(Collected data)
+===+

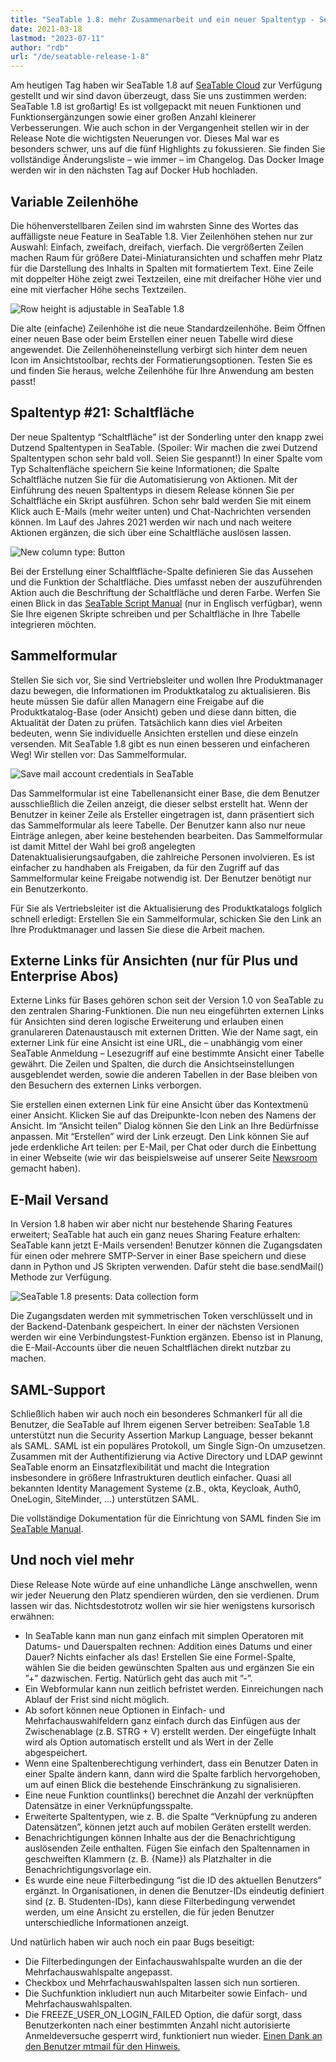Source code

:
 ```yaml
---
title: "SeaTable 1.8: mehr Zusammenarbeit und ein neuer Spaltentyp - SeaTable"
date: 2021-03-18
lastmod: "2023-07-11"
author: "rdb"
url: "/de/seatable-release-1-8"
---
```


Am heutigen Tag haben wir SeaTable 1.8 auf [SeaTable Cloud](https://cloud.seatable.io) zur Verfügung gestellt und wir sind davon überzeugt, dass Sie uns zustimmen werden: SeaTable 1.8 ist großartig! Es ist vollgepackt mit neuen Funktionen und Funktionsergänzungen sowie einer großen Anzahl kleinerer Verbesserungen. Wie auch schon in der Vergangenheit stellen wir in der Release Note die wichtigsten Neuerungen vor. Dieses Mal war es besonders schwer, uns auf die fünf Highlights zu fokussieren. Sie finden Sie vollständige Änderungsliste – wie immer – im Changelog. Das Docker Image werden wir in den nächsten Tag auf Docker Hub hochladen.  

## Variable Zeilenhöhe

Die höhenverstellbaren Zeilen sind im wahrsten Sinne des Wortes das auffälligste neue Feature in SeaTable 1.8. Vier Zeilenhöhen stehen nur zur Auswahl: Einfach, zweifach, dreifach, vierfach. Die vergrößerten Zeilen machen Raum für größere Datei-Miniaturansichten und schaffen mehr Platz für die Darstellung des Inhalts in Spalten mit formatiertem Text. Eine Zeile mit doppelter Höhe zeigt zwei Textzeilen, eine mit dreifacher Höhe vier und eine mit vierfacher Höhe sechs Textzeilen.

![Row height is adjustable in SeaTable 1.8](images/SeaTable1.8_CustomizableRowHeight_1498x646.png)

Die alte (einfache) Zeilenhöhe ist die neue Standardzeilenhöhe. Beim Öffnen einer neuen Base oder beim Erstellen einer neuen Tabelle wird diese angewendet. Die Zeilenhöheneinstellung verbirgt sich hinter dem neuen Icon im Ansichtstoolbar, rechts der Formatierungsoptionen. Testen Sie es und finden Sie heraus, welche Zeilenhöhe für Ihre Anwendung am besten passt!

## Spaltentyp #21: Schaltfläche

Der neue Spaltentyp “Schaltfläche” ist der Sonderling unter den knapp zwei Dutzend Spaltentypen in SeaTable. (Spoiler: Wir machen die zwei Dutzend Spaltentypen schon sehr bald voll. Seien Sie gespannt!) In einer Spalte vom Typ Schaltenfläche speichern Sie keine Informationen; die Spalte Schaltfläche nutzen Sie für die Automatisierung von Aktionen. Mit der Einführung des neuen Spaltentyps in diesem Release können Sie per Schaltfläche ein Skript ausführen. Schon sehr bald werden Sie mit einem Klick auch E-Mails (mehr weiter unten) und Chat-Nachrichten versenden können. Im Lauf des Jahres 2021 werden wir nach und nach weitere Aktionen ergänzen, die sich über eine Schaltfläche auslösen lassen.

![New column type: Button](images/SeaTable1.8_ColumnType_Button_1500x708.png)

Bei der Erstellung einer Schalftfläche-Spalte definieren Sie das Aussehen und die Funktion der Schaltfläche. Dies umfasst neben der auszuführenden Aktion auch die Beschriftung der Schaltfläche und deren Farbe. Werfen Sie einen Blick in das [SeaTable Script Manual](https://seatable.github.io/seatable-scripts/) (nur in Englisch verfügbar), wenn Sie Ihre eigenen Skripte schreiben und per Schaltfläche in Ihre Tabelle integrieren möchten.

## Sammelformular

Stellen Sie sich vor, Sie sind Vertriebsleiter und wollen Ihre Produktmanager dazu bewegen, die Informationen im Produktkatalog zu aktualisieren. Bis heute müssen Sie dafür allen Managern eine Freigabe auf die Produktkatalog-Base (oder Ansicht) geben und diese dann bitten, die Aktualität der Daten zu prüfen. Tatsächlich kann dies viel Arbeiten bedeuten, wenn Sie individuelle Ansichten erstellen und diese einzeln versenden. Mit SeaTable 1.8 gibt es nun einen besseren und einfacheren Weg! Wir stellen vor: Das Sammelformular.

![Save mail account credentials in SeaTable](images/SeaTable1.8_MailAccount_1500x495.png)

Das Sammelformular ist eine Tabellenansicht einer Base, die dem Benutzer ausschließlich die Zeilen anzeigt, die dieser selbst erstellt hat. Wenn der Benutzer in keiner Zeile als Ersteller eingetragen ist, dann präsentiert sich das Sammelformular als leere Tabelle. Der Benutzer kann also nur neue Einträge anlegen, aber keine bestehenden bearbeiten. Das Sammelformular ist damit Mittel der Wahl bei groß angelegten Datenaktualisierungsaufgaben, die zahlreiche Personen involvieren. Es ist einfacher zu handhaben als Freigaben, da für den Zugriff auf das Sammelformular keine Freigabe notwendig ist. Der Benutzer benötigt nur ein Benutzerkonto.

Für Sie als Vertriebsleiter ist die Aktualisierung des Produktkatalogs folglich schnell erledigt: Erstellen Sie ein Sammelformular, schicken Sie den Link an Ihre Produktmanager und lassen Sie diese die Arbeit machen.

## Externe Links für Ansichten (nur für Plus und Enterprise Abos)

Externe Links für Bases gehören schon seit der Version 1.0 von SeaTable zu den zentralen Sharing-Funktionen. Die nun neu eingeführten externen Links für Ansichten sind deren logische Erweiterung und erlauben einen granulareren Datenaustausch mit externen Dritten. Wie der Name sagt, ein externer Link für eine Ansicht ist eine URL, die – unabhängig vom einer SeaTable Anmeldung – Lesezugriff auf eine bestimmte Ansicht einer Tabelle gewährt. Die Zeilen und Spalten, die durch die Ansichtseinstellungen ausgeblendet werden, sowie die anderen Tabellen in der Base bleiben von den Besuchern des externen Links verborgen.

Sie erstellen einen externen Link für eine Ansicht über das Kontextmenü einer Ansicht. Klicken Sie auf das Dreipunkte-Icon neben des Namens der Ansicht. Im “Ansicht teilen” Dialog können Sie den Link an Ihre Bedürfnisse anpassen. Mit “Erstellen” wird der Link erzeugt. Den Link können Sie auf jede erdenkliche Art teilen: per E-Mail, per Chat oder durch die Einbettung in einer Webseite (wie wir das beispielsweise auf unserer Seite [Newsroom](/unternehmen/newsroom/) gemacht haben).

## E-Mail Versand

In Version 1.8 haben wir aber nicht nur bestehende Sharing Features erweitert; SeaTable hat auch ein ganz neues Sharing Feature erhalten: SeaTable kann jetzt E-Mails versenden! Benutzer können die Zugangsdaten für einen oder mehrere SMTP-Server in einer Base speichern und diese dann in Python und JS Skripten verwenden. Dafür steht die base.sendMail() Methode zur Verfügung.

![SeaTable 1.8 presents: Data collection form](images/SeaTable1.8_DataCollectionTable_1500x495.png)

Die Zugangsdaten werden mit symmetrischen Token verschlüsselt und in der Backend-Datenbank gespeichert. In einer der nächsten Versionen werden wir eine Verbindungstest-Funktion ergänzen. Ebenso ist in Planung, die E-Mail-Accounts über die neuen Schaltflächen direkt nutzbar zu machen.

## SAML-Support

Schließlich haben wir auch noch ein besonderes Schmankerl für all die Benutzer, die SeaTable auf Ihrem eigenen Server betreiben: SeaTable 1.8 unterstützt nun die Security Assertion Markup Language, besser bekannt als SAML. SAML ist ein populäres Protokoll, um Single Sign-On umzusetzen. Zusammen mit der Authentifizierung via Active Directory und LDAP gewinnt SeaTable enorm an Einsatzflexibilität und macht die Integration insbesondere in größere Infrastrukturen deutlich einfacher. Quasi all bekannten Identity Management Systeme (z.B., okta, Keycloak, Auth0, OneLogin, SiteMinder, …) unterstützen SAML.

Die vollständige Dokumentation für die Einrichtung von SAML finden Sie im [SeaTable Manual](https://manual.seatable.io/config/enterprise/saml/).

## Und noch viel mehr

Diese Release Note würde auf eine unhandliche Länge anschwellen, wenn wir jeder Neuerung den Platz spendieren würden, den sie verdienen. Drum lassen wir das. Nichtsdestotrotz wollen wir sie hier wenigstens kursorisch erwähnen:

- In SeaTable kann man nun ganz einfach mit simplen Operatoren mit Datums- und Dauerspalten rechnen: Addition eines Datums und einer Dauer? Nichts einfacher als das! Erstellen Sie eine Formel-Spalte, wählen Sie die beiden gewünschten Spalten aus und ergänzen Sie ein ”+” dazwischen. Fertig. Natürlich geht das auch mit ”-”.
- Ein Webformular kann nun zeitlich befristet werden. Einreichungen nach Ablauf der Frist sind nicht möglich.
- Ab sofort können neue Optionen in Einfach- und Mehrfachauswahlfeldern ganz einfach durch das Einfügen aus der Zwischenablage (z.B. STRG + V) erstellt werden. Der eingefügte Inhalt wird als Option automatisch erstellt und als Wert in der Zelle abgespeichert.
- Wenn eine Spaltenberechtigung verhindert, dass ein Benutzer Daten in einer Spalte ändern kann, dann wird die Spalte farblich hervorgehoben, um auf einen Blick die bestehende Einschränkung zu signalisieren.
- Eine neue Funktion countlinks() berechnet die Anzahl der verknüpften Datensätze in einer Verknüpfungsspalte.
- Erweiterte Spaltentypen, wie z. B. die Spalte “Verknüpfung zu anderen Datensätzen”, können jetzt auch auf mobilen Geräten erstellt werden.
- Benachrichtigungen können Inhalte aus der die Benachrichtigung auslösenden Zeile enthalten. Fügen Sie einfach den Spaltennamen in geschweiften Klammern (z. B. {Name}) als Platzhalter in die Benachrichtigungsvorlage ein.
- Es wurde eine neue Filterbedingung “ist die ID des aktuellen Benutzers” ergänzt. In Organisationen, in denen die Benutzer-IDs eindeutig definiert sind (z. B. Studenten-IDs), kann diese Filterbedingung verwendet werden, um eine Ansicht zu erstellen, die für jeden Benutzer unterschiedliche Informationen anzeigt.

Und natürlich haben wir auch noch ein paar Bugs beseitigt:

- Die Filterbedingungen der Einfachauswahlspalte wurden an die der Mehrfachauswahlspalte angepasst.
- Checkbox und Mehrfachauswahlspalten lassen sich nun sortieren.
- Die Suchfunktion inkludiert nun auch Mitarbeiter sowie Einfach- und Mehrfachauswahlspalten.
- Die FREEZE\_USER\_ON\_LOGIN\_FAILED Option, die dafür sorgt, dass Benutzerkonten nach einer bestimmten Anzahl nicht autorisierte Anmeldeversuche gesperrt wird, funktioniert nun wieder. [Einen Dank an den Benutzer mtmail für den Hinweis.](https://forum.seatable.io/t/v1-7-1-freeze-account-and-fail2ban/296)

+===+

What is required:
Set down exactly, and only, the lines from the one with "- Die Suchfunktion" to the final line of the data.

Exercise response:
- Die Suchfunktion inkludiert nun auch Mitarbeiter sowie Einfach- und Mehrfachauswahlspalten.
- Die FREEZE\_USER\_ON\_LOGIN\_FAILED Option, die dafür sorgt, dass Benutzerkonten nach einer bestimmten Anzahl nicht autorisierte Anmeldeversuche gesperrt wird, funktioniert nun wieder. [Einen Dank an den Benutzer mtmail für den Hinweis.](https://forum.seatable.io/t/v1-7-1-freeze-account-and-fail2ban/296)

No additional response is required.